----- DATA SHOWN -----

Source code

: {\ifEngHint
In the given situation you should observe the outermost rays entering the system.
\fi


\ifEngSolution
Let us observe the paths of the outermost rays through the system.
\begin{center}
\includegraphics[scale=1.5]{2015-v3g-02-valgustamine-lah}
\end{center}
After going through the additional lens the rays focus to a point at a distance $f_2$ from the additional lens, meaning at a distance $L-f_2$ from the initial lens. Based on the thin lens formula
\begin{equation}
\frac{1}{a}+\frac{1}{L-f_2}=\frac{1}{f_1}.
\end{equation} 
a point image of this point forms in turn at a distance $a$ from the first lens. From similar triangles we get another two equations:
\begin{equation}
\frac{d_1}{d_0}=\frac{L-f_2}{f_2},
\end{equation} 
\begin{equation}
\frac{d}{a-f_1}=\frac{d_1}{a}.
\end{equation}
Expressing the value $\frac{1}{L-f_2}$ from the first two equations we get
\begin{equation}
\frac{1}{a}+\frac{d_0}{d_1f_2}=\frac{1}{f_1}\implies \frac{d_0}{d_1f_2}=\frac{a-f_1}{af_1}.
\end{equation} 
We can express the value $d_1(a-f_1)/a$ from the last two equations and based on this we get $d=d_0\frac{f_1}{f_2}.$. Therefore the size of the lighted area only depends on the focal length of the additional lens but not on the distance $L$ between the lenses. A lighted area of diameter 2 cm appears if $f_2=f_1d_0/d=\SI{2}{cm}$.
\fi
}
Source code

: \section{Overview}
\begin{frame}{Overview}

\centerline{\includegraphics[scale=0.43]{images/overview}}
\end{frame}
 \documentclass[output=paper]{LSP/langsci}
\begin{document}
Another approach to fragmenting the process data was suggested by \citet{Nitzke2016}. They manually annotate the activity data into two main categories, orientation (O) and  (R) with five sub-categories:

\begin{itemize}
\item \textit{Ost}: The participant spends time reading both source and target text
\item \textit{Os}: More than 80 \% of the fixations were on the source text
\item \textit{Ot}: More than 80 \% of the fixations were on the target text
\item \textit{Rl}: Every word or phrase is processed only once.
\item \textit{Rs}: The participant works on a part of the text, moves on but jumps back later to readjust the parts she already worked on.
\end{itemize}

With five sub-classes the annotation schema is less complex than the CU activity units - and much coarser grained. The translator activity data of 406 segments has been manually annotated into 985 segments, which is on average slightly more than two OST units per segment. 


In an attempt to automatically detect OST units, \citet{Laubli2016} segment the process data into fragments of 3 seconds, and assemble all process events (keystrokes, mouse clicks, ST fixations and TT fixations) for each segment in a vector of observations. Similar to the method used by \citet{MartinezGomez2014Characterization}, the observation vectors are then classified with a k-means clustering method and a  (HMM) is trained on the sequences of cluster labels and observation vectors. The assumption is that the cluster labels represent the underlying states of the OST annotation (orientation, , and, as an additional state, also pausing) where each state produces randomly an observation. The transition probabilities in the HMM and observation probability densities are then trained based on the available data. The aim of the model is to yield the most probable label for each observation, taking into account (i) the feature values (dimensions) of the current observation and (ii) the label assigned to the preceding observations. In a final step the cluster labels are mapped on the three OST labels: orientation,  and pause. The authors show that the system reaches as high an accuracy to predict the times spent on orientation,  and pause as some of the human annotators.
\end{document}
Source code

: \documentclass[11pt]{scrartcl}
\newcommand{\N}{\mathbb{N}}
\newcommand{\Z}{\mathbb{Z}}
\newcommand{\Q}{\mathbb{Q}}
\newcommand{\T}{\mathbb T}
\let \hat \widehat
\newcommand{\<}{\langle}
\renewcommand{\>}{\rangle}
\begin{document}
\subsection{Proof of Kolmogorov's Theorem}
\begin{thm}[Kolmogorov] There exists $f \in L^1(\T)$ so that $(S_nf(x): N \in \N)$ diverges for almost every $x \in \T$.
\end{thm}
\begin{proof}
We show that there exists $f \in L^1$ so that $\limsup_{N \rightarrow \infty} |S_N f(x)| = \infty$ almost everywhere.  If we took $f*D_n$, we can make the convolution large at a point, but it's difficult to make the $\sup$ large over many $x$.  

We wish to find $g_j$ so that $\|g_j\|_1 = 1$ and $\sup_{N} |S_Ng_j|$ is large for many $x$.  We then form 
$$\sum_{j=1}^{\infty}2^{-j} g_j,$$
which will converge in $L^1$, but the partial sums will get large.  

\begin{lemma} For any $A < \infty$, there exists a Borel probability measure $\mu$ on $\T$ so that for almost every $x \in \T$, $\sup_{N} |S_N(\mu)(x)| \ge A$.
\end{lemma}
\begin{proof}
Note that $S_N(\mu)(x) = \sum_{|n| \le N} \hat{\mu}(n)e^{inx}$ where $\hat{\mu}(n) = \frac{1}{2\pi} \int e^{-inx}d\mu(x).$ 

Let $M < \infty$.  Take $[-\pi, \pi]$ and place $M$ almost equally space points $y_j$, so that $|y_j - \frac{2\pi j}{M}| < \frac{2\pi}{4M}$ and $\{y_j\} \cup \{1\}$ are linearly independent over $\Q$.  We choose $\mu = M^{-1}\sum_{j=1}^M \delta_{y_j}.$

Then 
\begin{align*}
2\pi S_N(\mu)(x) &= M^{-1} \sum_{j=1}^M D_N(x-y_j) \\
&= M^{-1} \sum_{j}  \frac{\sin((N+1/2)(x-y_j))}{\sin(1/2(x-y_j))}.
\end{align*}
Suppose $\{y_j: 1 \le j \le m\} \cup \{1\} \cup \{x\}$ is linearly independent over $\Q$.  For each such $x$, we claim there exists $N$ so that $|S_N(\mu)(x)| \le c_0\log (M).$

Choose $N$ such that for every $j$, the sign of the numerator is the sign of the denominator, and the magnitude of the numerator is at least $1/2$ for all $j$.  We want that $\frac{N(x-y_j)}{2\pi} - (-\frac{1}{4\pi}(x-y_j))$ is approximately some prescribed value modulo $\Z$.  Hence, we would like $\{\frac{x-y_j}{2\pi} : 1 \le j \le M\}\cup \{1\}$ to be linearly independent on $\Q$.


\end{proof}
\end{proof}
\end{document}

-----

*WHAT NEEDS TO BE DONE*. Going back over the entries above, copy word for word every line from the one that has "and target text" on through the one that has "With five sub-classes".

*RESPONSE AREA*.
\item \textit{Ost}: The participant spends time reading both source and target text
\item \textit{Os}: More than 80 \% of the fixations were on the source text
\item \textit{Ot}: More than 80 \% of the fixations were on the target text
\item \textit{Rl}: Every word or phrase is processed only once.
\item \textit{Rs}: The participant works on a part of the text, moves on but jumps back later to readjust the parts she already worked on.
\end{itemize}

With five sub-classes the annotation schema is less complex than the CU activity units - and much coarser grained. The translator activity data of 406 segments has been manually annotated into 985 segments, which is on average slightly more than two OST units per segment. 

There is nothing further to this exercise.